───── ENTRIES SHOWN ─────

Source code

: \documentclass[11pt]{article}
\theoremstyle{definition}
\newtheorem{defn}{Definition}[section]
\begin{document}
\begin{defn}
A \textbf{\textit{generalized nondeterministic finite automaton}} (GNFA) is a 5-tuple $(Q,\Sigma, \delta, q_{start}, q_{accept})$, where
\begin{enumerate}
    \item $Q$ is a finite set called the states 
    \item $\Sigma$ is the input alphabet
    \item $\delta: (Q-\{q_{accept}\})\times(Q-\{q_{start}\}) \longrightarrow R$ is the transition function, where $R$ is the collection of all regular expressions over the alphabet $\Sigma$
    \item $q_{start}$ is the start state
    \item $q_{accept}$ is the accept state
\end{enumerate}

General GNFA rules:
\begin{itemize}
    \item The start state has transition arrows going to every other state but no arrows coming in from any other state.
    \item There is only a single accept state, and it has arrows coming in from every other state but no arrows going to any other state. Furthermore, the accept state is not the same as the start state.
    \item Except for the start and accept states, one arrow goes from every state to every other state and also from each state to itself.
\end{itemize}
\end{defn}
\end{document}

─────
───── ENTRIES SHOWN ─────

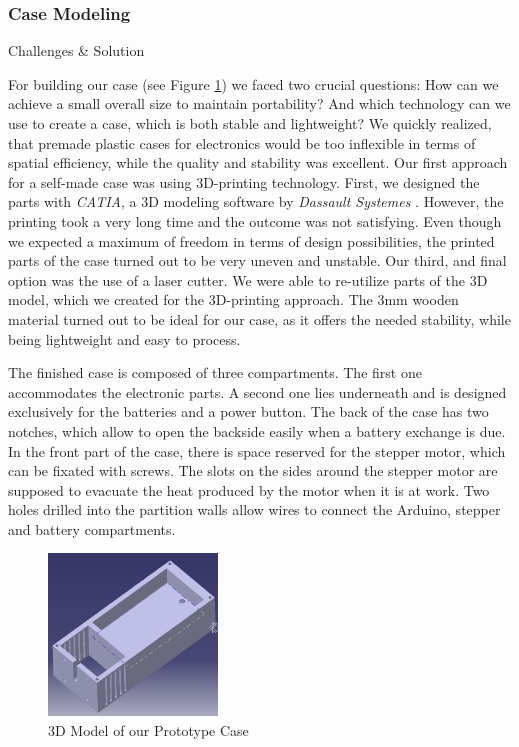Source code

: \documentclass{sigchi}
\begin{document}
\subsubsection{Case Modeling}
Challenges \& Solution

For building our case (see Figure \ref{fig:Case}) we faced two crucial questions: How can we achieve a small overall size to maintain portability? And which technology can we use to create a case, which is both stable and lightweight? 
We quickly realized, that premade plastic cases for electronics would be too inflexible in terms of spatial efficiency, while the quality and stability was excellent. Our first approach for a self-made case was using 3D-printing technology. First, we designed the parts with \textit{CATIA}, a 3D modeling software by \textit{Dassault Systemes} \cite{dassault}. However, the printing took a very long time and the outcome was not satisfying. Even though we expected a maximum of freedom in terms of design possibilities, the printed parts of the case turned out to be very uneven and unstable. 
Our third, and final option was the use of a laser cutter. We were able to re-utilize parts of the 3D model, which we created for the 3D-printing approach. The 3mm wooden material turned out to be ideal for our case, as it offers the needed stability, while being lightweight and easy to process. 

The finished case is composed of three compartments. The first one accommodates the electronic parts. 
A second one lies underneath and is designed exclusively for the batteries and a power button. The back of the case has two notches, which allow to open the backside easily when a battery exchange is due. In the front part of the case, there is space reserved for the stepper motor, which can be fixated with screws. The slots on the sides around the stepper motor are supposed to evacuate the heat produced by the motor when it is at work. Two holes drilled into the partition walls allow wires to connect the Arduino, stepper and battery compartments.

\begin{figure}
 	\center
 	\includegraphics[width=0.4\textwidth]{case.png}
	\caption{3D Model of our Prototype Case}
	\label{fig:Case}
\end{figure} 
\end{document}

─────

In the material above, locate the line containing "from any other state." and the line containing "the start state.". Transcribe exactly those two lines and every line between them, and nothing more.

    \item The start state has transition arrows going to every other state but no arrows coming in from any other state.
    \item There is only a single accept state, and it has arrows coming in from every other state but no arrows going to any other state. Furthermore, the accept state is not the same as the start state.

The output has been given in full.